Enclosure, Glenville, Co. Cork
Co. Cork |
Enclosures
On a north-east-facing slope outside Glenville in County Cork, a large prehistoric enclosure lies completely invisible beneath ordinary pasture.
No earthwork, no ditch, no raised bank marks its outline today; the only reason anyone knows it is there at all is that the boundaries of 19th-century farm fields happened to follow its curve, preserving the ghost of a structure roughly 150 metres across in the pattern of hedges and fences recorded on the Ordnance Survey six-inch map of 1842.

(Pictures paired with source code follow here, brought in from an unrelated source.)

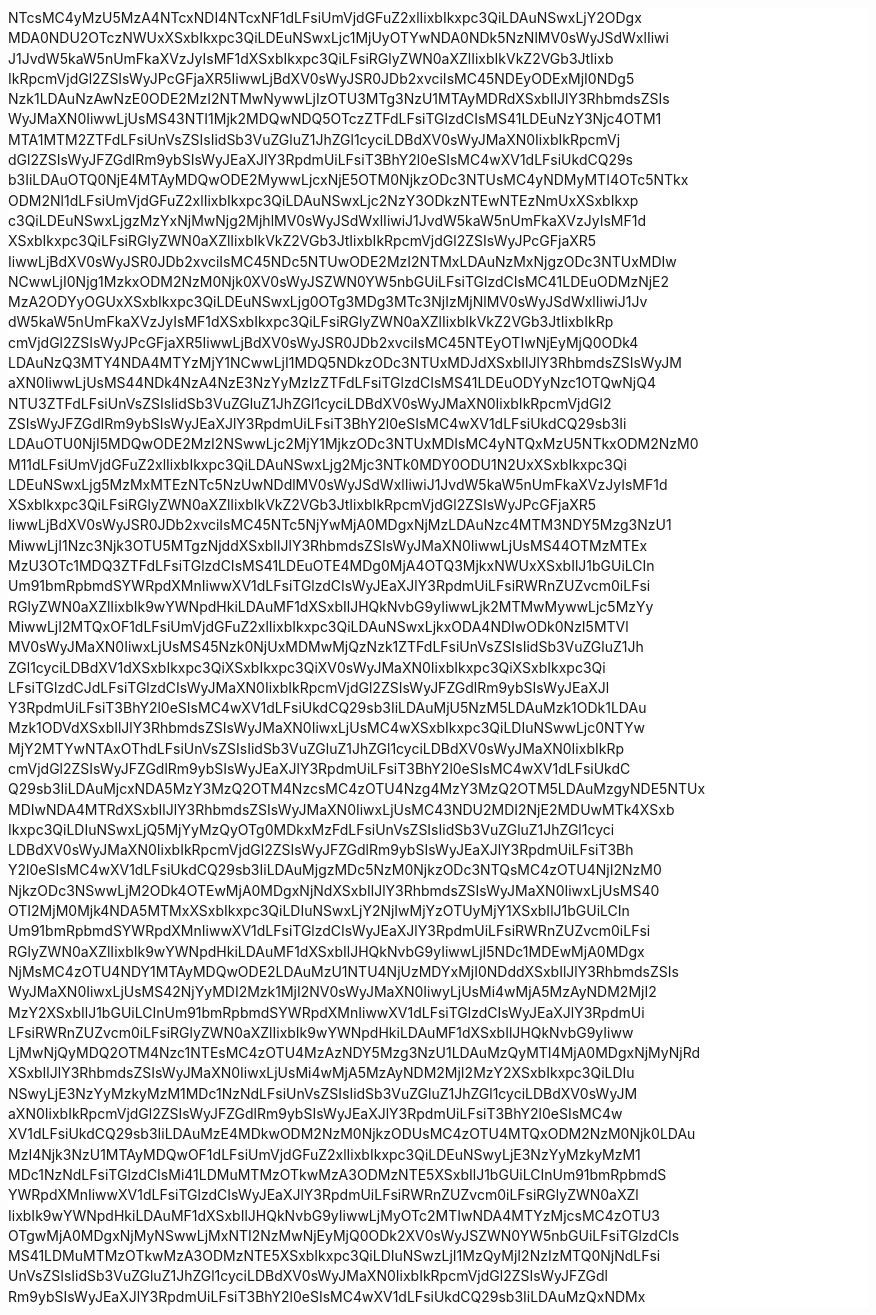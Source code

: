 NTcsMC4yMzU5MzA4NTcxNDI4NTcxNF1dLFsiUmVjdGFuZ2xlIixbIkxpc3QiLDAuNSwxLjY2ODgx
MDA0NDU2OTczNWUxXSxbIkxpc3QiLDEuNSwxLjc1MjUyOTYwNDA0NDk5NzNlMV0sWyJSdWxlIiwi
J1JvdW5kaW5nUmFkaXVzJyIsMF1dXSxbIkxpc3QiLFsiRGlyZWN0aXZlIixbIkVkZ2VGb3JtIixb
IkRpcmVjdGl2ZSIsWyJPcGFjaXR5IiwwLjBdXV0sWyJSR0JDb2xvciIsMC45NDEyODExMjI0NDg5
Nzk1LDAuNzAwNzE0ODE2MzI2NTMwNywwLjIzOTU3MTg3NzU1MTAyMDRdXSxbIlJlY3RhbmdsZSIs
WyJMaXN0IiwwLjUsMS43NTI1Mjk2MDQwNDQ5OTczZTFdLFsiTGlzdCIsMS41LDEuNzY3Njc4OTM1
MTA1MTM2ZTFdLFsiUnVsZSIsIidSb3VuZGluZ1JhZGl1cyciLDBdXV0sWyJMaXN0IixbIkRpcmVj
dGl2ZSIsWyJFZGdlRm9ybSIsWyJEaXJlY3RpdmUiLFsiT3BhY2l0eSIsMC4wXV1dLFsiUkdCQ29s
b3IiLDAuOTQ0NjE4MTAyMDQwODE2MywwLjcxNjE5OTM0NjkzODc3NTUsMC4yNDMyMTI4OTc5NTkx
ODM2Nl1dLFsiUmVjdGFuZ2xlIixbIkxpc3QiLDAuNSwxLjc2NzY3ODkzNTEwNTEzNmUxXSxbIkxp
c3QiLDEuNSwxLjgzMzYxNjMwNjg2MjhlMV0sWyJSdWxlIiwiJ1JvdW5kaW5nUmFkaXVzJyIsMF1d
XSxbIkxpc3QiLFsiRGlyZWN0aXZlIixbIkVkZ2VGb3JtIixbIkRpcmVjdGl2ZSIsWyJPcGFjaXR5
IiwwLjBdXV0sWyJSR0JDb2xvciIsMC45NDc5NTUwODE2MzI2NTMxLDAuNzMxNjgzODc3NTUxMDIw
NCwwLjI0Njg1MzkxODM2NzM0Njk0XV0sWyJSZWN0YW5nbGUiLFsiTGlzdCIsMC41LDEuODMzNjE2
MzA2ODYyOGUxXSxbIkxpc3QiLDEuNSwxLjg0OTg3MDg3MTc3NjIzMjNlMV0sWyJSdWxlIiwiJ1Jv
dW5kaW5nUmFkaXVzJyIsMF1dXSxbIkxpc3QiLFsiRGlyZWN0aXZlIixbIkVkZ2VGb3JtIixbIkRp
cmVjdGl2ZSIsWyJPcGFjaXR5IiwwLjBdXV0sWyJSR0JDb2xvciIsMC45NTEyOTIwNjEyMjQ0ODk4
LDAuNzQ3MTY4NDA4MTYzMjY1NCwwLjI1MDQ5NDkzODc3NTUxMDJdXSxbIlJlY3RhbmdsZSIsWyJM
aXN0IiwwLjUsMS44NDk4NzA4NzE3NzYyMzIzZTFdLFsiTGlzdCIsMS41LDEuODYyNzc1OTQwNjQ4
NTU3ZTFdLFsiUnVsZSIsIidSb3VuZGluZ1JhZGl1cyciLDBdXV0sWyJMaXN0IixbIkRpcmVjdGl2
ZSIsWyJFZGdlRm9ybSIsWyJEaXJlY3RpdmUiLFsiT3BhY2l0eSIsMC4wXV1dLFsiUkdCQ29sb3Ii
LDAuOTU0NjI5MDQwODE2MzI2NSwwLjc2MjY1MjkzODc3NTUxMDIsMC4yNTQxMzU5NTkxODM2NzM0
M11dLFsiUmVjdGFuZ2xlIixbIkxpc3QiLDAuNSwxLjg2Mjc3NTk0MDY0ODU1N2UxXSxbIkxpc3Qi
LDEuNSwxLjg5MzMxMTEzNTc5NzUwNDdlMV0sWyJSdWxlIiwiJ1JvdW5kaW5nUmFkaXVzJyIsMF1d
XSxbIkxpc3QiLFsiRGlyZWN0aXZlIixbIkVkZ2VGb3JtIixbIkRpcmVjdGl2ZSIsWyJPcGFjaXR5
IiwwLjBdXV0sWyJSR0JDb2xvciIsMC45NTc5NjYwMjA0MDgxNjMzLDAuNzc4MTM3NDY5Mzg3NzU1
MiwwLjI1Nzc3Njk3OTU5MTgzNjddXSxbIlJlY3RhbmdsZSIsWyJMaXN0IiwwLjUsMS44OTMzMTEx
MzU3OTc1MDQ3ZTFdLFsiTGlzdCIsMS41LDEuOTE4MDg0MjA4OTQ3MjkxNWUxXSxbIlJ1bGUiLCIn
Um91bmRpbmdSYWRpdXMnIiwwXV1dLFsiTGlzdCIsWyJEaXJlY3RpdmUiLFsiRWRnZUZvcm0iLFsi
RGlyZWN0aXZlIixbIk9wYWNpdHkiLDAuMF1dXSxbIlJHQkNvbG9yIiwwLjk2MTMwMywwLjc5MzYy
MiwwLjI2MTQxOF1dLFsiUmVjdGFuZ2xlIixbIkxpc3QiLDAuNSwxLjkxODA4NDIwODk0NzI5MTVl
MV0sWyJMaXN0IiwxLjUsMS45Nzk0NjUxMDMwMjQzNzk1ZTFdLFsiUnVsZSIsIidSb3VuZGluZ1Jh
ZGl1cyciLDBdXV1dXSxbIkxpc3QiXSxbIkxpc3QiXV0sWyJMaXN0IixbIkxpc3QiXSxbIkxpc3Qi
LFsiTGlzdCJdLFsiTGlzdCIsWyJMaXN0IixbIkRpcmVjdGl2ZSIsWyJFZGdlRm9ybSIsWyJEaXJl
Y3RpdmUiLFsiT3BhY2l0eSIsMC4wXV1dLFsiUkdCQ29sb3IiLDAuMjU5NzM5LDAuMzk1ODk1LDAu
Mzk1ODVdXSxbIlJlY3RhbmdsZSIsWyJMaXN0IiwxLjUsMC4wXSxbIkxpc3QiLDIuNSwwLjc0NTYw
MjY2MTYwNTAxOThdLFsiUnVsZSIsIidSb3VuZGluZ1JhZGl1cyciLDBdXV0sWyJMaXN0IixbIkRp
cmVjdGl2ZSIsWyJFZGdlRm9ybSIsWyJEaXJlY3RpdmUiLFsiT3BhY2l0eSIsMC4wXV1dLFsiUkdC
Q29sb3IiLDAuMjcxNDA5MzY3MzQ2OTM4NzcsMC4zOTU4Nzg4MzY3MzQ2OTM5LDAuMzgyNDE5NTUx
MDIwNDA4MTRdXSxbIlJlY3RhbmdsZSIsWyJMaXN0IiwxLjUsMC43NDU2MDI2NjE2MDUwMTk4XSxb
Ikxpc3QiLDIuNSwxLjQ5MjYyMzQyOTg0MDkxMzFdLFsiUnVsZSIsIidSb3VuZGluZ1JhZGl1cyci
LDBdXV0sWyJMaXN0IixbIkRpcmVjdGl2ZSIsWyJFZGdlRm9ybSIsWyJEaXJlY3RpdmUiLFsiT3Bh
Y2l0eSIsMC4wXV1dLFsiUkdCQ29sb3IiLDAuMjgzMDc5NzM0NjkzODc3NTQsMC4zOTU4NjI2NzM0
NjkzODc3NSwwLjM2ODk4OTEwMjA0MDgxNjNdXSxbIlJlY3RhbmdsZSIsWyJMaXN0IiwxLjUsMS40
OTI2MjM0Mjk4NDA5MTMxXSxbIkxpc3QiLDIuNSwxLjY2NjIwMjYzOTUyMjY1XSxbIlJ1bGUiLCIn
Um91bmRpbmdSYWRpdXMnIiwwXV1dLFsiTGlzdCIsWyJEaXJlY3RpdmUiLFsiRWRnZUZvcm0iLFsi
RGlyZWN0aXZlIixbIk9wYWNpdHkiLDAuMF1dXSxbIlJHQkNvbG9yIiwwLjI5NDc1MDEwMjA0MDgx
NjMsMC4zOTU4NDY1MTAyMDQwODE2LDAuMzU1NTU4NjUzMDYxMjI0NDddXSxbIlJlY3RhbmdsZSIs
WyJMaXN0IiwxLjUsMS42NjYyMDI2Mzk1MjI2NV0sWyJMaXN0IiwyLjUsMi4wMjA5MzAyNDM2MjI2
MzY2XSxbIlJ1bGUiLCInUm91bmRpbmdSYWRpdXMnIiwwXV1dLFsiTGlzdCIsWyJEaXJlY3RpdmUi
LFsiRWRnZUZvcm0iLFsiRGlyZWN0aXZlIixbIk9wYWNpdHkiLDAuMF1dXSxbIlJHQkNvbG9yIiww
LjMwNjQyMDQ2OTM4Nzc1NTEsMC4zOTU4MzAzNDY5Mzg3NzU1LDAuMzQyMTI4MjA0MDgxNjMyNjRd
XSxbIlJlY3RhbmdsZSIsWyJMaXN0IiwxLjUsMi4wMjA5MzAyNDM2MjI2MzY2XSxbIkxpc3QiLDIu
NSwyLjE3NzYyMzkyMzM1MDc1NzNdLFsiUnVsZSIsIidSb3VuZGluZ1JhZGl1cyciLDBdXV0sWyJM
aXN0IixbIkRpcmVjdGl2ZSIsWyJFZGdlRm9ybSIsWyJEaXJlY3RpdmUiLFsiT3BhY2l0eSIsMC4w
XV1dLFsiUkdCQ29sb3IiLDAuMzE4MDkwODM2NzM0NjkzODUsMC4zOTU4MTQxODM2NzM0Njk0LDAu
MzI4Njk3NzU1MTAyMDQwOF1dLFsiUmVjdGFuZ2xlIixbIkxpc3QiLDEuNSwyLjE3NzYyMzkyMzM1
MDc1NzNdLFsiTGlzdCIsMi41LDMuMTMzOTkwMzA3ODMzNTE5XSxbIlJ1bGUiLCInUm91bmRpbmdS
YWRpdXMnIiwwXV1dLFsiTGlzdCIsWyJEaXJlY3RpdmUiLFsiRWRnZUZvcm0iLFsiRGlyZWN0aXZl
IixbIk9wYWNpdHkiLDAuMF1dXSxbIlJHQkNvbG9yIiwwLjMyOTc2MTIwNDA4MTYzMjcsMC4zOTU3
OTgwMjA0MDgxNjMyNSwwLjMxNTI2NzMwNjEyMjQ0ODk2XV0sWyJSZWN0YW5nbGUiLFsiTGlzdCIs
MS41LDMuMTMzOTkwMzA3ODMzNTE5XSxbIkxpc3QiLDIuNSwzLjI1MzQyMjI2NzIzMTQ0NjNdLFsi
UnVsZSIsIidSb3VuZGluZ1JhZGl1cyciLDBdXV0sWyJMaXN0IixbIkRpcmVjdGl2ZSIsWyJFZGdl
Rm9ybSIsWyJEaXJlY3RpdmUiLFsiT3BhY2l0eSIsMC4wXV1dLFsiUkdCQ29sb3IiLDAuMzQxNDMx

That map, produced as part of Ireland's first systematic national survey, was detailed enough to capture not just roads and townlands but the precise angles of field boundaries that farmers had been maintaining for generations, sometimes without knowing why. In this case, the field fence pattern traced a large sub-circular enclosure, a shape characteristic of prehistoric or early medieval enclosures found across Ireland, which were typically defined by an earthen bank and internal ditch and used variously as farmsteads, assembly places, or ritual sites. At roughly 150 metres in diameter, this one falls at the larger end of the scale. Whether the original earthwork was deliberately levelled at some point or simply eroded away over centuries of cultivation and grazing is unknown, but nothing of it remains above ground.